Che il rock sia morto è una grande bugia, ma se mi guardo intorno penso che ci stia offrendo già  da un po’ il suo profilo peggiore. Andando a ritroso di poche settimane e rimuginando sulla mia classifica di fine anno, mi rendo conto di quanto certe sonorità  siano scivolate via dalle mie preferenze e non certo perchè non mi piacciano più in assoluto. Oggi mi risulta difficile essere preso a schiaffi da qual misto di sporcizia, sangue e sudore che certi dischi dovrebbero vomitarti addosso. Ci pensano i Pontiak a restituirmi “gentilmente” la fiducia nel sacro furore abrasivo del rock con”Innoncence”, nuovo album licenziato dalla Thrill Jockey in questi giorni.

La tripletta iniziale è da spellarsi le mani e ci spedisce a gambe levate con un bel calcio in culo ben assestato; ancora dolorante ma stupidamente felici si ha il tempo di riprendersi con il trittico successivo, quasi una pausa voluta all’interno della scaletta per permettere di riprendere il fiato con i tappeti di synth le le chitarre “floydiane” di “It’s Greatest” e le due ballate folk “Noble Hearts” e “Wildfires”. E’ in questo momento che i fratelli Carney sembrano giocare con le sensazioni dell’ascoltatore, rilassando con soluzioni più pop, sempre che in questi territori sia lecito adottare questa etichetta, preparando poi il terreno all’assalto successivo di chitarre acide e furia stoner con tutte le derive psichedeliche del caso.

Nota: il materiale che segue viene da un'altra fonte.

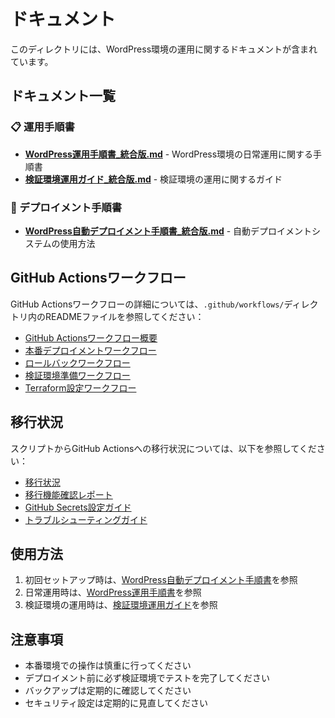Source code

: # ドキュメント

このディレクトリには、WordPress環境の運用に関するドキュメントが含まれています。

## ドキュメント一覧

### 📋 運用手順書
- **[WordPress運用手順書_統合版.md](./WordPress運用手順書_統合版.md)** - WordPress環境の日常運用に関する手順書
- **[検証環境運用ガイド_統合版.md](./検証環境運用ガイド_統合版.md)** - 検証環境の運用に関するガイド

### 🚀 デプロイメント手順書
- **[WordPress自動デプロイメント手順書_統合版.md](./WordPress自動デプロイメント手順書_統合版.md)** - 自動デプロイメントシステムの使用方法

## GitHub Actionsワークフロー

GitHub Actionsワークフローの詳細については、`.github/workflows/`ディレクトリ内のREADMEファイルを参照してください：

- [GitHub Actionsワークフロー概要](../.github/workflows/README.md)
- [本番デプロイメントワークフロー](../.github/workflows/README-deploy-to-production.md)
- [ロールバックワークフロー](../.github/workflows/README-rollback.md)
- [検証環境準備ワークフロー](../.github/workflows/README-prepare-validation.md)
- [Terraform設定ワークフロー](../.github/workflows/README-terraform-config.md)

## 移行状況

スクリプトからGitHub Actionsへの移行状況については、以下を参照してください：

- [移行状況](../.github/MIGRATION_STATUS.md)
- [移行機能確認レポート](../.github/MIGRATION_VERIFICATION_REPORT.md)
- [GitHub Secrets設定ガイド](../.github/GITHUB_SECRETS_SETUP.md)
- [トラブルシューティングガイド](../.github/WORKFLOW_TROUBLESHOOTING.md)

## 使用方法

1. 初回セットアップ時は、[WordPress自動デプロイメント手順書](./WordPress自動デプロイメント手順書_統合版.md)を参照
2. 日常運用時は、[WordPress運用手順書](./WordPress運用手順書_統合版.md)を参照
3. 検証環境の運用時は、[検証環境運用ガイド](./検証環境運用ガイド_統合版.md)を参照

## 注意事項

- 本番環境での操作は慎重に行ってください
- デプロイメント前に必ず検証環境でテストを完了してください
- バックアップは定期的に確認してください
- セキュリティ設定は定期的に見直してください
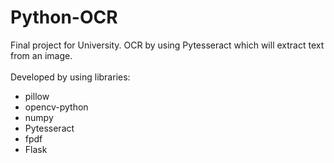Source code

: # Python-OCR
Final project for University. OCR by using Pytesseract which will extract text from an image. <br /> <br />
Developed by using libraries:
- pillow
- opencv-python
- numpy
- Pytesseract
- fpdf
- Flask
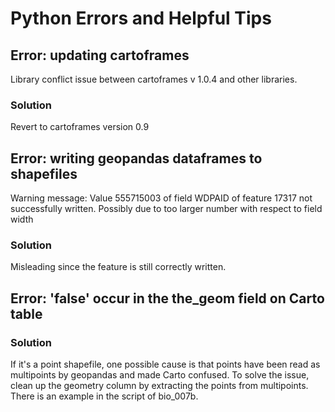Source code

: # Python Errors and Helpful Tips

## Error: updating cartoframes
Library conflict issue between cartoframes v 1.0.4 and other libraries.

### Solution
Revert to cartoframes version 0.9

## Error: writing geopandas dataframes to shapefiles
Warning message: Value 555715003 of field WDPAID of feature 17317 not successfully written. Possibly due to too larger number with respect to field width

### Solution
Misleading since the feature is still correctly written.

## Error: 'false' occur in the the_geom field on Carto table

### Solution
If it's a point shapefile, one possible cause is that points have been read as multipoints by geopandas and made Carto confused. To solve the issue, clean up the geometry column by extracting the points from multipoints. There is an example in the script of bio_007b.
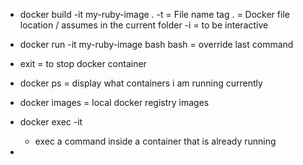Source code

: - docker build -it my-ruby-image .
    -t  = File name tag
    . = Docker file location / assumes in the current folder
    -i = to be interactive

- docker run -it my-ruby-image bash
  bash = override last command

- exit = to stop docker container

- docker ps  = display what containers i am running currently

- docker images = local docker registry images

- docker exec -it <container> <command>
  - exec a command inside a container that is already running

- 
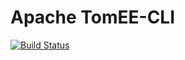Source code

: # Apache TomEE-CLI

[![Build Status](https://travis-ci.org/danielsoro/tomee-cli.svg)](https://travis-ci.org/danielsoro/tomee-cli)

Altra eccezione è “Darkness Is Coming”, ulteriore ballata che prelude alla chiusura del disco. Non un passo avanti rispetto all’ottimo “Echo Ono” che lo aveva preceduto, nemmeno uno indietro, solo una conferma dello stato di grazia di una band che difficilmente non centra il bersaglio pieno.

Da ascoltare preferibilmente a volume smodato, “Innocence” è quel pugno in faccia che ogni amante del rock dovrebbe bramare. Trasversale, acido e allo stesso tempo fruibile da un’ampia fetta di pubblico, in poco più di mezz’ora di musica da sacrificare al sacro altare del rumore mostra anche quelle carezze subdole che svelano semplicemente l’altra faccia della medaglia. I Pontiak sono semplicemente una band difficile da classificare e noi, che delle classificazioni non ce ne curiamo molto, passiamo ad incassare. Poco importa degli schiaffi, del fango e dei graffi che ne derivano.